— Work to complete —
Report all lines from the entries below in which "quantidade" appears.

— Data records —

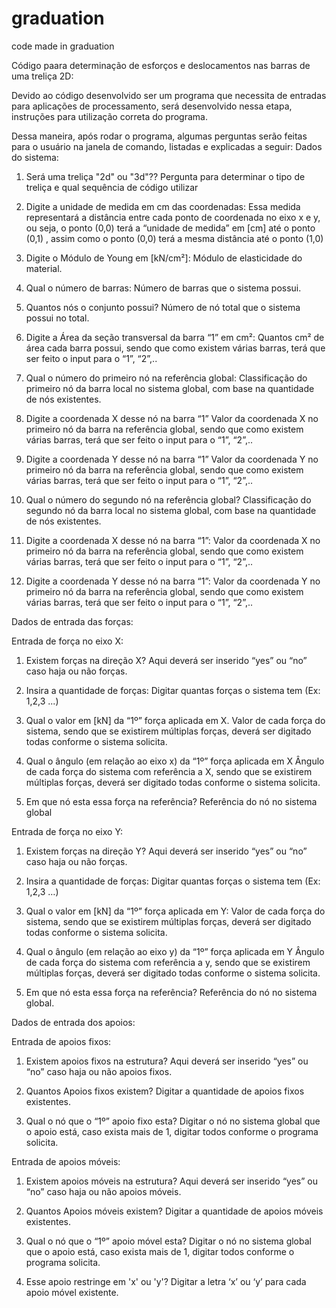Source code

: # graduation
code made in graduation

Código paara determinação de esforços e deslocamentos nas barras de uma treliça 2D:


Devido ao código desenvolvido ser um programa que necessita de entradas para
aplicações de processamento, será desenvolvido nessa etapa, instruções para utilização
correta do programa.


Dessa maneira, após rodar o programa, algumas perguntas serão feitas para o
usuário na janela de comando, listadas e explicadas a seguir:
Dados do sistema:
1. Será uma treliça "2d" ou "3d"??
Pergunta para determinar o tipo de treliça e qual sequência de código utilizar

2. Digite a unidade de medida em cm das coordenadas:
Essa medida representará a distância entre cada ponto de coordenada no eixo x e y,
ou seja, o ponto (0,0) terá a “unidade de medida” em [cm] até o ponto (0,1) , assim
como o ponto (0,0) terá a mesma distância até o ponto (1,0)

3. Digite o Módulo de Young em [kN/cm²]:
Módulo de elasticidade do material.

4. Qual o número de barras:
Número de barras que o sistema possui.

5. Quantos nós o conjunto possui?
Número de nó total que o sistema possui no total.

6. Digite a Área da seção transversal da barra “1” em cm²:
Quantos cm² de área cada barra possui, sendo que como existem várias barras, terá
que ser feito o input para o “1”, “2”,..

7. Qual o número do primeiro nó na referência global:
Classificação do primeiro nó da barra local no sistema global, com base na quantidade
de nós existentes.

8. Digite a coordenada X desse nó na barra “1”
Valor da coordenada X no primeiro nó da barra na referência global, sendo que como
existem várias barras, terá que ser feito o input para o “1”, “2”,..

9. Digite a coordenada Y desse nó na barra “1”
Valor da coordenada Y no primeiro nó da barra na referência global, sendo que como
existem várias barras, terá que ser feito o input para o “1”, “2”,..

10. Qual o número do segundo nó na referência global?
Classificação do segundo nó da barra local no sistema global, com base na quantidade
de nós existentes.

11. Digite a coordenada X desse nó na barra “1”:
Valor da coordenada X no primeiro nó da barra na referência global, sendo que como
existem várias barras, terá que ser feito o input para o “1”, “2”,..

12. Digite a coordenada Y desse nó na barra “1”:
Valor da coordenada Y no primeiro nó da barra na referência global, sendo que como
existem várias barras, terá que ser feito o input para o “1”, “2”,..

Dados de entrada das forças:

Entrada de força no eixo X:

1. Existem forças na direção X?
Aqui deverá ser inserido “yes” ou “no” caso haja ou não forças.

2. Insira a quantidade de forças:
Digitar quantas forças o sistema tem (Ex: 1,2,3 ...)

3. Qual o valor em [kN] da “1º” força aplicada em X.
Valor de cada força do sistema, sendo que se existirem múltiplas forças, deverá ser
digitado todas conforme o sistema solicita.

4. Qual o ângulo (em relação ao eixo x) da “1º” força aplicada em X
Ângulo de cada força do sistema com referência a X, sendo que se existirem múltiplas
forças, deverá ser digitado todas conforme o sistema solicita.

5. Em que nó esta essa força na referência?
Referência do nó no sistema global

Entrada de força no eixo Y:

1. Existem forças na direção Y?
Aqui deverá ser inserido “yes” ou “no” caso haja ou não forças.

2. Insira a quantidade de forças:
Digitar quantas forças o sistema tem (Ex: 1,2,3 …)

3. Qual o valor em [kN] da “1º” força aplicada em Y:
Valor de cada força do sistema, sendo que se existirem múltiplas forças, deverá ser
digitado todas conforme o sistema solicita.

4. Qual o ângulo (em relação ao eixo y) da “1º” força aplicada em Y
Ângulo de cada força do sistema com referência a y, sendo que se existirem múltiplas
forças, deverá ser digitado todas conforme o sistema solicita.

5. Em que nó esta essa força na referência?
Referência do nó no sistema global.

Dados de entrada dos apoios:

Entrada de apoios fixos:

1. Existem apoios fixos na estrutura?
Aqui deverá ser inserido “yes” ou “no” caso haja ou não apoios fixos.

2. Quantos Apoios fixos existem?
Digitar a quantidade de apoios fixos existentes.

3. Qual o nó que o “1º” apoio fixo esta?
Digitar o nó no sistema global que o apoio está, caso exista mais de 1, digitar todos
conforme o programa solicita.

Entrada de apoios móveis:

1. Existem apoios móveis na estrutura?
Aqui deverá ser inserido “yes” ou “no” caso haja ou não apoios móveis.

2. Quantos Apoios móveis existem?
Digitar a quantidade de apoios móveis existentes.

3. Qual o nó que o “1º” apoio móvel esta?
Digitar o nó no sistema global que o apoio está, caso exista mais de 1, digitar todos
conforme o programa solicita.

4. Esse apoio restringe em 'x' ou 'y'?
Digitar a letra ‘x’ ou ‘y’ para cada apoio móvel existente.

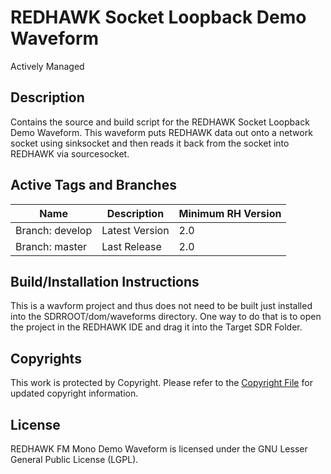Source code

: # REDHAWK Socket Loopback Demo Waveform

Actively Managed
 
## Description

Contains the source and build script for the REDHAWK Socket Loopback Demo Waveform. This waveform puts REDHAWK data out onto a network socket using sinksocket and then reads it back from the socket into REDHAWK via sourcesocket.  


## Active Tags and Branches
|Name|Description|Minimum RH Version|
| --------|---------|-------|
|Branch: develop | Latest Version |2.0 |
|Branch: master | Last Release |2.0 |

## Build/Installation Instructions
This is a wavform project and thus does not need to be built just installed into the SDRROOT/dom/waveforms directory. One way to do that is to open the project in the REDHAWK IDE and drag it into the Target SDR Folder.

 
## Copyrights

This work is protected by Copyright. Please refer to the [Copyright File](COPYRIGHT) for updated copyright information.

## License

REDHAWK FM Mono Demo Waveform is licensed under the GNU Lesser General Public License (LGPL).
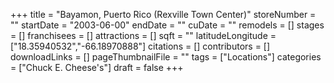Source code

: +++
title = "Bayamon, Puerto Rico (Rexville Town Center)"
storeNumber = ""
startDate = "2003-06-00"
endDate = ""
cuDate = ""
remodels = []
stages = []
franchisees = []
attractions = []
sqft = ""
latitudeLongitude = ["18.35940532","-66.18970888"]
citations = []
contributors = []
downloadLinks = []
pageThumbnailFile = ""
tags = ["Locations"]
categories = ["Chuck E. Cheese's"]
draft = false
+++
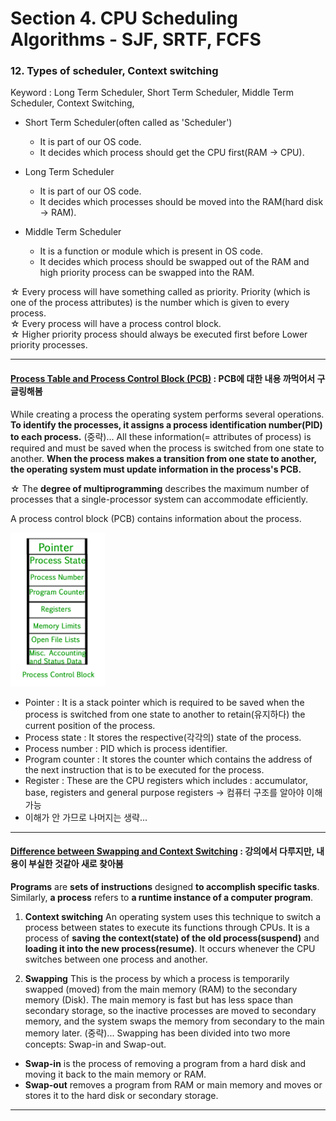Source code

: # Section 4. CPU Scheduling Algorithms - SJF, SRTF, FCFS

### 12. Types of scheduler, Context switching


Keyword : Long Term Scheduler, Short Term Scheduler, Middle Term Scheduler, Context Switching, 


- Short Term Scheduler(often called as 'Scheduler')
  - It is part of our OS code.
  - It decides which process should get the CPU first(RAM -> CPU).

- Long Term Scheduler
  - It is part of our OS code.
  - It decides which processes should be moved into the RAM(hard disk -> RAM).

- Middle Term Scheduler
  - It is a function or module which is present in OS code.
  - It decides which process should be swapped out of the RAM and high priority process can be swapped into the RAM.  

☆ Every process will have something called as priority. Priority (which is one of the process attributes) is the number which is given to every process. <br>
☆ Every process will have a process control block. <br>
☆ Higher priority process should always be executed first before Lower priority processes. <br>

***
#### [Process Table and Process Control Block (PCB)](https://www.geeksforgeeks.org/process-table-and-process-control-block-pcb/) : PCB에 대한 내용 까먹어서 구글링해봄

While creating a process the operating system performs several operations. **To identify the processes, it assigns a process identification number(PID) to each process.** (중략)... All these information(= attributes of process) is required and must be saved when the process is switched from one state to another. **When the process makes a transition from one state to another, the operating system must update information in the process's PCB.**

☆ The **degree of multiprogramming** describes the maximum number of processes that a single-processor system can accommodate efficiently.

A process control block (PCB) contains information about the process.

<img src="./images/process-table.jpg" height = 30% width = 30%>

- Pointer : It is a stack pointer which is required to be saved when the process is switched from one state to another to retain(유지하다) the current position of the process.
- Process state : It stores the respective(각각의) state of the process.
- Process number : PID which is process identifier.
- Program counter : It stores the counter which contains the address of the next instruction that is to be executed for the process.
- Register : These are the CPU registers which includes : accumulator, base, registers and general purpose registers -> 컴퓨터 구조를 알아야 이해 가능
- 이해가 안 가므로 나머지는 생략...
***
#### [Difference between Swapping and Context Switching](https://www.geeksforgeeks.org/difference-between-swapping-and-context-switching/#:~:text=An%20operating%20system%20uses%20this,between%20one%20process%20and%20another.) : 강의에서 다루지만, 내용이 부실한 것같아 새로 찾아봄

**Programs** are **sets of instructions** designed **to accomplish specific tasks**. Similarly, **a process** refers to **a runtime instance of a computer program**.

1. **Context switching**
An operating system uses this technique to switch a process between states to execute its functions through CPUs. It is a process of **saving the context(state) of the old process(suspend)** and **loading it into the new process(resume)**. It occurs whenever the CPU switches between one process and another. 

2. **Swapping**
This is the process by which a process is temporarily swapped (moved) from the main memory (RAM) to the secondary memory (Disk). The main memory is fast but has less space than secondary storage, so the inactive processes are moved to secondary memory, and the system swaps the memory from secondary to the main memory later. (중략)... Swapping has been divided into two more concepts: Swap-in and Swap-out.

- **Swap-in** is the process of removing a program from a hard disk and moving it back to the main memory or RAM.
- **Swap-out** removes a program from RAM or main memory and moves or stores it to the hard disk or secondary storage.
***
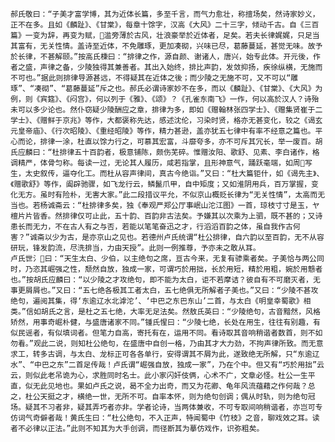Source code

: <!-- { "loadSidebar": true } -->
    郝氏敬曰：“子美才富学博，其为近体长篇，多至千言，而气力愈壮，称擅场矣，然诗家妙义，正不在多。且如《麟趾》、《甘棠》，每章十馀字，汉高《大风》二十三字，倾动千古。自《三百篇》一变为辞，再变为赋，滥旁薄於古风，壮浪豪举於近体者，足矣。若夫长律娓娓，只足当其富有，无关性情。盖诗至近体，不免雕琢，更加凑砌，兴味已尽，葛藤蔓延，甚觉无味。故予於长律，不甚解颐。”按高氏棅曰：“排律之作，源自颜、谢诸人，唐兴，始专此体。开元後，作者之盛，声律之备，少陵独得其兼善者。其出入始终，排比声韵，发敛抑扬，疾徐纵横，无施而不可也。”据此则排律导源甚远，不得疑其在近体之後；而少陵之无施不可，又不可以“雕琢”、“凑砌”、“葛藤蔓延”斥之也。郝氏必谓诗家妙不在多，而以《麟趾》、《甘棠》、《大风》为例，则《宾筵》、《闷宫》，何以列于《雅》、《颂》？《孔雀东南飞》一作，何以高於汉人？诗殆未可以多少论也。然仆窃疑少陵酬应之章，排律为多，即如《赠翰林张四学士》、《赠集贤崔于二学士》、《赠鲜于京兆》等作，大都褒称先达，感述沈伦，习染时贤，格亦无甚变化，较之《谒玄元皇帝庙》、《行次昭陵》、《重经昭陵》等作，精力甚逊，盖亦犹五七律中有率不经意之篇也。平心而论，排律一涂，杜直以馀力行之，可慕其宏富，斗靡夸多，亦不可斥其冗长，举一废百。胡氏应麟曰：“杜排律五十百韵者，极意铺陈，颇伤芜碎。惟赠汝阳、歌舒、见素、李白诸作，格调精严，体骨匀称。每读一过，无论其人履历，咸若指掌，且形神意气，踊跃毫端，如周写生，太史叙传，逼夺化工。而杜从容声律间，真古今绝诣。”又曰：“杜大篇钜什，如《谒先主》、《赠歌舒》等作，阖辟驰骤，如飞龙行云，鳞鬣爪甲，自中矩度；又如淮阴用兵，百万掌握，变化无方。虽时有险朴，无害大家。”此二段措议平允，不似京山概贬长律为“无关性情”，太高而无当也。若杨诚斋云：“杜排律多矣，独《奉观严郑公厅事岷山沱江图》一首，琼枝寸寸是玉，ヤ檀片片皆香。然排律仅可止此，五十韵、百韵非古法矣。予嫌其以次乘为上驷，既不甚的；又诗患长而无力，不在古人有之与否，若能以笔笔奋迅之才，行滔滔百韵之体，虽自我作古何害？”诚斋以少为古，是亦京山之见也。若德州卢氏统谓“杜公排律，自六韵以至百韵，无不从容研玩，锋发韵流，尽洗排当，力由天授”。此则一例推尊，予亦未之敢从耳。
    卢氏世氵曰：“天生太白、少伯，以主绝句之席，亘古今来，无复有骖乘者矣。子美恰与两公同时，乃恣其崛强之性，颓然自放，独成一家，可谓巧於用拙，长於用短，精於用粗，婉於用戆者也。”按胡氏应麟曰：“以少陵之才攻绝句，即不能为太白，讵不若摩诘？彼自有不可磨灭者，无事更屑屑也。”又曰：“五七绝各极其工者太白，五七绝俱无所解者子美也。”又曰：“少陵不甚攻绝句，遍阅其集，得‘东逾辽水北滹沱’、‘中巴之东巴东山’二首，与太白《明皇幸蜀歌》相类。”信如胡氏之言，是杜之五七绝，大率无足法矣。然敖氏英曰：“少陵绝句，古音黯然，风格矫然，用事奇崛朴健，与盛唐诸家不同。”锺氏惺曰：“少陵七绝，长处在用生，往往有别趣，有似民谣者，有似填词者。但笔力自高，寄托有在，运用不同。看诗取其音响稍谐者数首，则不如勿看。”观此二说，则知杜公绝句，在盛唐中自创一格，乃由其才大力劲，不拘声律所致。而无意求工，转多古调，与太白、龙标正可各各单行，安得谓其不屑为此，遂致绝无所解，只“东逾辽水”、“中巴之东”二首足传哉！卢氏谓“崛强自放，独成一家”，乃在个中。但又有“巧於用拙”云云，则似此老吊诡为心，求胜同时名士。此小家闪奸伎俩，心术不广，文章必怪。杜公一生平直，似无此见地也。果如卢氏之说，曷不全力出奇，而又为花卿、龟年风流蕴藉之作何哉？总之，杜公天挺之才，横绝一世，无所不可。自率本怀，则为绝句创调；偶从时轨，则为绝句冠场。疑其不习者非，疑其弄巧者亦非。学者论诗，当两体兼收，不可专取间响稍谐者，亦岂可专仿词气奇僻者哉！黄氏生曰：“杜公绝句，不入正声，特闻蜀中《竹枝》之音，聊戏效之耳。读者不必律以正法。”此则不知其为大手创调，而径断其为摹仿戏作，识弥粗矣。
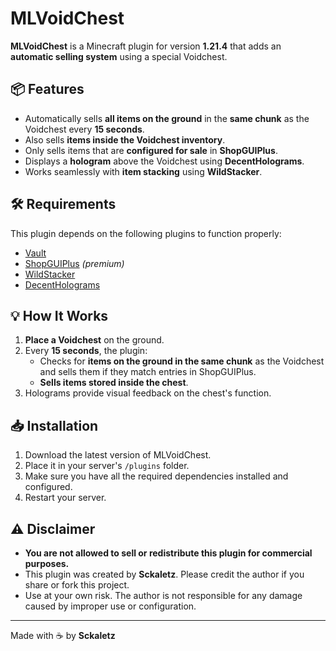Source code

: # MLVoidChest

**MLVoidChest** is a Minecraft plugin for version **1.21.4** that adds an **automatic selling system** using a special Voidchest.

## 📦 Features

- Automatically sells **all items on the ground** in the **same chunk** as the Voidchest every **15 seconds**.
- Also sells **items inside the Voidchest inventory**.
- Only sells items that are **configured for sale** in **ShopGUIPlus**.
- Displays a **hologram** above the Voidchest using **DecentHolograms**.
- Works seamlessly with **item stacking** using **WildStacker**.

## 🛠 Requirements

This plugin depends on the following plugins to function properly:

- [Vault](https://www.spigotmc.org/resources/vault.34315/)
- [ShopGUIPlus](https://www.spigotmc.org/resources/shopgui-plus.6515/) *(premium)*
- [WildStacker](https://bg-software.com/wildstacker/)
- [DecentHolograms](https://www.spigotmc.org/resources/decent-holograms-1-8-1-20-4.96927/)

## 💡 How It Works

1. **Place a Voidchest** on the ground.
2. Every **15 seconds**, the plugin:
   - Checks for **items on the ground in the same chunk** as the Voidchest and sells them if they match entries in ShopGUIPlus.
   - **Sells items stored inside the chest**.
3. Holograms provide visual feedback on the chest's function.

## 📥 Installation

1. Download the latest version of MLVoidChest.
2. Place it in your server's `/plugins` folder.
3. Make sure you have all the required dependencies installed and configured.
4. Restart your server.

## ⚠️ Disclaimer

- **You are not allowed to sell or redistribute this plugin for commercial purposes.**
- This plugin was created by **Sckaletz**. Please credit the author if you share or fork this project.
- Use at your own risk. The author is not responsible for any damage caused by improper use or configuration.

---

Made with ☕ by **Sckaletz**
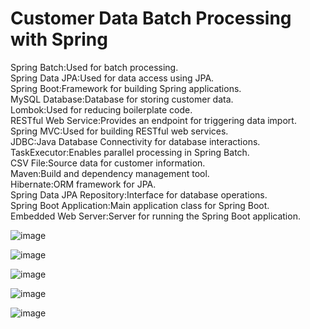 # Customer Data Batch Processing with Spring #

Spring Batch:Used for batch processing.     
Spring Data JPA:Used for data access using JPA.     
Spring Boot:Framework for building Spring applications.     
MySQL Database:Database for storing customer data.      
Lombok:Used for reducing boilerplate code.      
RESTful Web Service:Provides an endpoint for triggering data import.     
Spring MVC:Used for building RESTful web services.     
JDBC:Java Database Connectivity for database interactions.     
TaskExecutor:Enables parallel processing in Spring Batch.     
CSV File:Source data for customer information.     
Maven:Build and dependency management tool.     
Hibernate:ORM framework for JPA.     
Spring Data JPA Repository:Interface for database operations.    
Spring Boot Application:Main application class for Spring Boot.     
Embedded Web Server:Server for running the Spring Boot application.     




![image](https://github.com/satyamjaysawal/Spring-Boot-Spring-Batch-Processing-Projects/assets/108862706/ee72d8f3-4c02-4697-8d57-7679f5308600)


![image](https://github.com/satyamjaysawal/Spring-Boot-Spring-Batch-Processing-Projects/assets/108862706/b6e739e1-cb32-4b17-8508-f832f4a8653f)

![image](https://github.com/satyamjaysawal/Spring-Boot-Spring-Batch-Processing-Projects/assets/108862706/e1faca06-89d7-4d24-a90b-6594d731aedd)

![image](https://github.com/satyamjaysawal/Spring-Boot-Spring-Batch-Processing-Projects/assets/108862706/cdebdfda-c0b9-4e64-9b2b-6d9c730c90e2)

![image](https://github.com/satyamjaysawal/Spring-Boot-Spring-Batch-Processing-Projects/assets/108862706/5ad3226b-2241-4759-9790-98623adea85d)
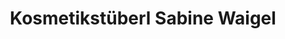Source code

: ---
title: "Kosmetikstüberl Sabine Waigel"
url: /thannhausen/kosmetikstueberl-sabine-waigel/
shop: Kosmetik
---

— Task result —
Classificação do primeiro nó da barra local no sistema global, com base na quantidade
Classificação do segundo nó da barra local no sistema global, com base na quantidade
2. Insira a quantidade de forças:
2. Insira a quantidade de forças:
Digitar a quantidade de apoios fixos existentes.
Digitar a quantidade de apoios móveis existentes.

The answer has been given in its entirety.